▸ What this task involves: Write the entries out again. Each one must match exactly.

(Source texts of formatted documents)

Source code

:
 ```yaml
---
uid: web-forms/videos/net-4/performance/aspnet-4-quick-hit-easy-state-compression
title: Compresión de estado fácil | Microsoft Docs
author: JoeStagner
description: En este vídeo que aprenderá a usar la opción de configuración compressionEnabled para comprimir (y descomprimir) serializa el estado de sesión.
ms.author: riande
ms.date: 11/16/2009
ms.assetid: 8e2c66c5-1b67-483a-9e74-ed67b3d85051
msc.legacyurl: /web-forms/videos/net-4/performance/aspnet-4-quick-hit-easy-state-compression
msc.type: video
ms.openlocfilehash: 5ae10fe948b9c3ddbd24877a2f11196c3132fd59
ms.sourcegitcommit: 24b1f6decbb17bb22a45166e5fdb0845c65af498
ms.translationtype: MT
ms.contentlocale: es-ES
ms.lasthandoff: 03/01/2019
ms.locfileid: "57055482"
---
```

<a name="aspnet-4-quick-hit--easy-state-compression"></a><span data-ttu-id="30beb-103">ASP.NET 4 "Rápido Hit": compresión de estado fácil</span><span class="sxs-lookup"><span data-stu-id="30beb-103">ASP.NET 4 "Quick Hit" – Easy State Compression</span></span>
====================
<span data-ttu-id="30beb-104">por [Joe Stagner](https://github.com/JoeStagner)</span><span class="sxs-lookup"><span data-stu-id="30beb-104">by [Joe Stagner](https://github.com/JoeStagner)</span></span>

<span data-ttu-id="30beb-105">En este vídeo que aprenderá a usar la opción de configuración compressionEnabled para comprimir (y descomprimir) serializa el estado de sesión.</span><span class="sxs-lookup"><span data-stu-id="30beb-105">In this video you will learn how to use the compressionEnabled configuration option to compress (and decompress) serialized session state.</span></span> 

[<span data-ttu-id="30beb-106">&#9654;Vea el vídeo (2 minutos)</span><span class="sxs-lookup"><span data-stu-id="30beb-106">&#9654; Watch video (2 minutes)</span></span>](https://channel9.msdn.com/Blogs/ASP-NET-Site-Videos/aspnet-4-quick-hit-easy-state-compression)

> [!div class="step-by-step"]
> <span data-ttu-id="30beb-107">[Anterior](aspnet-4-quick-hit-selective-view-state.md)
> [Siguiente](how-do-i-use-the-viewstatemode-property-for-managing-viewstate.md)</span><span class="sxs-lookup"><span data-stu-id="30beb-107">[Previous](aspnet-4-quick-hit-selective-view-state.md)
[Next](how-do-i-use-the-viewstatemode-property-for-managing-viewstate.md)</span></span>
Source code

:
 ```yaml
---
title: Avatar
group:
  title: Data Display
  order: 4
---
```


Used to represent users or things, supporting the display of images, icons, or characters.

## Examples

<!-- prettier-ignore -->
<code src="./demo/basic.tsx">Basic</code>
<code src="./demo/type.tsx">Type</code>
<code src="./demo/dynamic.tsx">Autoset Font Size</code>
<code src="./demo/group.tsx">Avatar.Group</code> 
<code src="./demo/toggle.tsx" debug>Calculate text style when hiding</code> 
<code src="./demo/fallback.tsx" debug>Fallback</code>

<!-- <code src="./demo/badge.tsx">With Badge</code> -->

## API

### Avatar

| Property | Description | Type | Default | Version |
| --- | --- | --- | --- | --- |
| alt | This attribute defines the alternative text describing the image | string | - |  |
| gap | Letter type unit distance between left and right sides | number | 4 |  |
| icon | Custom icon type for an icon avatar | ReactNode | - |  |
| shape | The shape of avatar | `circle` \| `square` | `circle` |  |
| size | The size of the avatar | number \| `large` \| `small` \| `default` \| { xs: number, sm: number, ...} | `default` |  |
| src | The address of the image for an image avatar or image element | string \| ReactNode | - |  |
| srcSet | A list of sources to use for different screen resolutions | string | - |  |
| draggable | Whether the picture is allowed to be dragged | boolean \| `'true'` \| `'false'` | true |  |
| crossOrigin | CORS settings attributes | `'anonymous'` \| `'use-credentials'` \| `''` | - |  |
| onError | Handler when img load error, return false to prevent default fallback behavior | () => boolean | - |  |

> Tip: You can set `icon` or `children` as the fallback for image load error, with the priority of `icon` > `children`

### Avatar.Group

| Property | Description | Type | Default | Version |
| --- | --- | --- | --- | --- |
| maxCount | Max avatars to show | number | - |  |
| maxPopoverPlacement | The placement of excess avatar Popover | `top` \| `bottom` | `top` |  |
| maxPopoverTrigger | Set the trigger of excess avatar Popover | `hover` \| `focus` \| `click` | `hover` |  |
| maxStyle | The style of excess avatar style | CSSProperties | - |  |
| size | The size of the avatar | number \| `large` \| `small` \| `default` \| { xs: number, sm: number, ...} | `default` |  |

▸ Solution for this task:
Source code

:
 ```yaml
---
uid: web-forms/videos/net-4/performance/aspnet-4-quick-hit-easy-state-compression
title: Compresión de estado fácil | Microsoft Docs
author: JoeStagner
description: En este vídeo que aprenderá a usar la opción de configuración compressionEnabled para comprimir (y descomprimir) serializa el estado de sesión.
ms.author: riande
ms.date: 11/16/2009
ms.assetid: 8e2c66c5-1b67-483a-9e74-ed67b3d85051
msc.legacyurl: /web-forms/videos/net-4/performance/aspnet-4-quick-hit-easy-state-compression
msc.type: video
ms.openlocfilehash: 5ae10fe948b9c3ddbd24877a2f11196c3132fd59
ms.sourcegitcommit: 24b1f6decbb17bb22a45166e5fdb0845c65af498
ms.translationtype: MT
ms.contentlocale: es-ES
ms.lasthandoff: 03/01/2019
ms.locfileid: "57055482"
---
```

<a name="aspnet-4-quick-hit--easy-state-compression"></a><span data-ttu-id="30beb-103">ASP.NET 4 "Rápido Hit": compresión de estado fácil</span><span class="sxs-lookup"><span data-stu-id="30beb-103">ASP.NET 4 "Quick Hit" – Easy State Compression</span></span>
====================
<span data-ttu-id="30beb-104">por [Joe Stagner](https://github.com/JoeStagner)</span><span class="sxs-lookup"><span data-stu-id="30beb-104">by [Joe Stagner](https://github.com/JoeStagner)</span></span>

<span data-ttu-id="30beb-105">En este vídeo que aprenderá a usar la opción de configuración compressionEnabled para comprimir (y descomprimir) serializa el estado de sesión.</span><span class="sxs-lookup"><span data-stu-id="30beb-105">In this video you will learn how to use the compressionEnabled configuration option to compress (and decompress) serialized session state.</span></span> 

[<span data-ttu-id="30beb-106">&#9654;Vea el vídeo (2 minutos)</span><span class="sxs-lookup"><span data-stu-id="30beb-106">&#9654; Watch video (2 minutes)</span></span>](https://channel9.msdn.com/Blogs/ASP-NET-Site-Videos/aspnet-4-quick-hit-easy-state-compression)

> [!div class="step-by-step"]
> <span data-ttu-id="30beb-107">[Anterior](aspnet-4-quick-hit-selective-view-state.md)
> [Siguiente](how-do-i-use-the-viewstatemode-property-for-managing-viewstate.md)</span><span class="sxs-lookup"><span data-stu-id="30beb-107">[Previous](aspnet-4-quick-hit-selective-view-state.md)
[Next](how-do-i-use-the-viewstatemode-property-for-managing-viewstate.md)</span></span>
Source code

:
 ```yaml
---
title: Avatar
group:
  title: Data Display
  order: 4
---
```


Used to represent users or things, supporting the display of images, icons, or characters.

## Examples

<!-- prettier-ignore -->
<code src="./demo/basic.tsx">Basic</code>
<code src="./demo/type.tsx">Type</code>
<code src="./demo/dynamic.tsx">Autoset Font Size</code>
<code src="./demo/group.tsx">Avatar.Group</code> 
<code src="./demo/toggle.tsx" debug>Calculate text style when hiding</code> 
<code src="./demo/fallback.tsx" debug>Fallback</code>

<!-- <code src="./demo/badge.tsx">With Badge</code> -->

## API

### Avatar

| Property | Description | Type | Default | Version |
| --- | --- | --- | --- | --- |
| alt | This attribute defines the alternative text describing the image | string | - |  |
| gap | Letter type unit distance between left and right sides | number | 4 |  |
| icon | Custom icon type for an icon avatar | ReactNode | - |  |
| shape | The shape of avatar | `circle` \| `square` | `circle` |  |
| size | The size of the avatar | number \| `large` \| `small` \| `default` \| { xs: number, sm: number, ...} | `default` |  |
| src | The address of the image for an image avatar or image element | string \| ReactNode | - |  |
| srcSet | A list of sources to use for different screen resolutions | string | - |  |
| draggable | Whether the picture is allowed to be dragged | boolean \| `'true'` \| `'false'` | true |  |
| crossOrigin | CORS settings attributes | `'anonymous'` \| `'use-credentials'` \| `''` | - |  |
| onError | Handler when img load error, return false to prevent default fallback behavior | () => boolean | - |  |

> Tip: You can set `icon` or `children` as the fallback for image load error, with the priority of `icon` > `children`

### Avatar.Group

| Property | Description | Type | Default | Version |
| --- | --- | --- | --- | --- |
| maxCount | Max avatars to show | number | - |  |
| maxPopoverPlacement | The placement of excess avatar Popover | `top` \| `bottom` | `top` |  |
| maxPopoverTrigger | Set the trigger of excess avatar Popover | `hover` \| `focus` \| `click` | `hover` |  |
| maxStyle | The style of excess avatar style | CSSProperties | - |  |
| size | The size of the avatar | number \| `large` \| `small` \| `default` \| { xs: number, sm: number, ...} | `default` |  |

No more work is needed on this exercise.